Your goal: Skipping any pictures, give all of the records below again exactly.

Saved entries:
◆ ◆ ◆ ◆ ◆

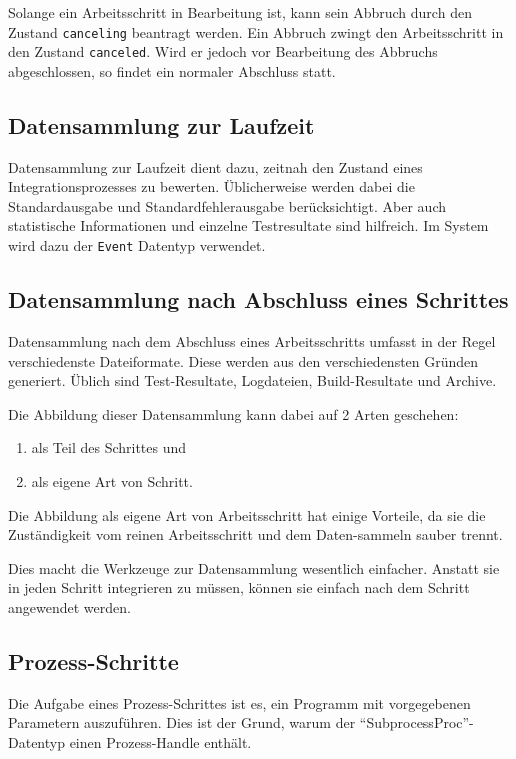 Solange ein Arbeitsschritt in Bearbeitung ist, kann sein Abbruch
durch den Zustand \verb|canceling| beantragt werden.
Ein Abbruch zwingt den Arbeitsschritt in den Zustand \verb|canceled|.
Wird er jedoch vor Bearbeitung des Abbruchs abgeschlossen,
so findet ein normaler Abschluss statt.

\subsection{Datensammlung zur Laufzeit}

Datensammlung zur Laufzeit dient dazu, zeitnah den Zustand eines Integrationsprozesses zu bewerten.
Üblicherweise werden dabei die Standardausgabe und Standardfehlerausgabe berücksichtigt. Aber auch statistische Informationen und einzelne Testresultate sind hilfreich. Im System wird dazu der \verb|Event| Datentyp verwendet.

\subsection{Datensammlung nach Abschluss eines Schrittes}

Datensammlung nach dem Abschluss eines Arbeitsschritts
umfasst in der Regel verschiedenste Dateiformate.
Diese werden aus den verschiedensten Gründen generiert.
Üblich sind Test-Resultate, Logdateien, Build-Resultate und Archive.

Die Abbildung dieser Datensammlung kann dabei auf 2 Arten geschehen:

\begin{enumerate}
    \item als Teil des Schrittes und
    \item als eigene Art von Schritt.
\end{enumerate}

Die Abbildung als eigene Art von Arbeitsschritt hat einige Vorteile,
da sie die Zuständigkeit vom reinen Arbeitsschritt und dem Daten-sammeln sauber trennt.

Dies macht die Werkzeuge zur Datensammlung wesentlich einfacher.
Anstatt sie in jeden Schritt integrieren zu müssen,
können sie einfach nach dem Schritt angewendet werden.

\subsection{Prozess-Schritte}

Die Aufgabe eines Prozess-Schrittes ist es,
ein Programm mit vorgegebenen Parametern auszuführen.
Dies ist der Grund, warum der ``SubprocessProc''-Datentyp einen
Prozess-Handle enthält.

◆ ◆ ◆ ◆ ◆

Exercise response:
 Solange ein Arbeitsschritt in Bearbeitung ist, kann sein Abbruch
durch den Zustand \verb|canceling| beantragt werden.
Ein Abbruch zwingt den Arbeitsschritt in den Zustand \verb|canceled|.
Wird er jedoch vor Bearbeitung des Abbruchs abgeschlossen,
so findet ein normaler Abschluss statt.

\subsection{Datensammlung zur Laufzeit}

Datensammlung zur Laufzeit dient dazu, zeitnah den Zustand eines Integrationsprozesses zu bewerten.
Üblicherweise werden dabei die Standardausgabe und Standardfehlerausgabe berücksichtigt. Aber auch statistische Informationen und einzelne Testresultate sind hilfreich. Im System wird dazu der \verb|Event| Datentyp verwendet.

\subsection{Datensammlung nach Abschluss eines Schrittes}

Datensammlung nach dem Abschluss eines Arbeitsschritts
umfasst in der Regel verschiedenste Dateiformate.
Diese werden aus den verschiedensten Gründen generiert.
Üblich sind Test-Resultate, Logdateien, Build-Resultate und Archive.

Die Abbildung dieser Datensammlung kann dabei auf 2 Arten geschehen:

\begin{enumerate}
    \item als Teil des Schrittes und
    \item als eigene Art von Schritt.
\end{enumerate}

Die Abbildung als eigene Art von Arbeitsschritt hat einige Vorteile,
da sie die Zuständigkeit vom reinen Arbeitsschritt und dem Daten-sammeln sauber trennt.

Dies macht die Werkzeuge zur Datensammlung wesentlich einfacher.
Anstatt sie in jeden Schritt integrieren zu müssen,
können sie einfach nach dem Schritt angewendet werden.

\subsection{Prozess-Schritte}

Die Aufgabe eines Prozess-Schrittes ist es,
ein Programm mit vorgegebenen Parametern auszuführen.
Dies ist der Grund, warum der ``SubprocessProc''-Datentyp einen
Prozess-Handle enthält.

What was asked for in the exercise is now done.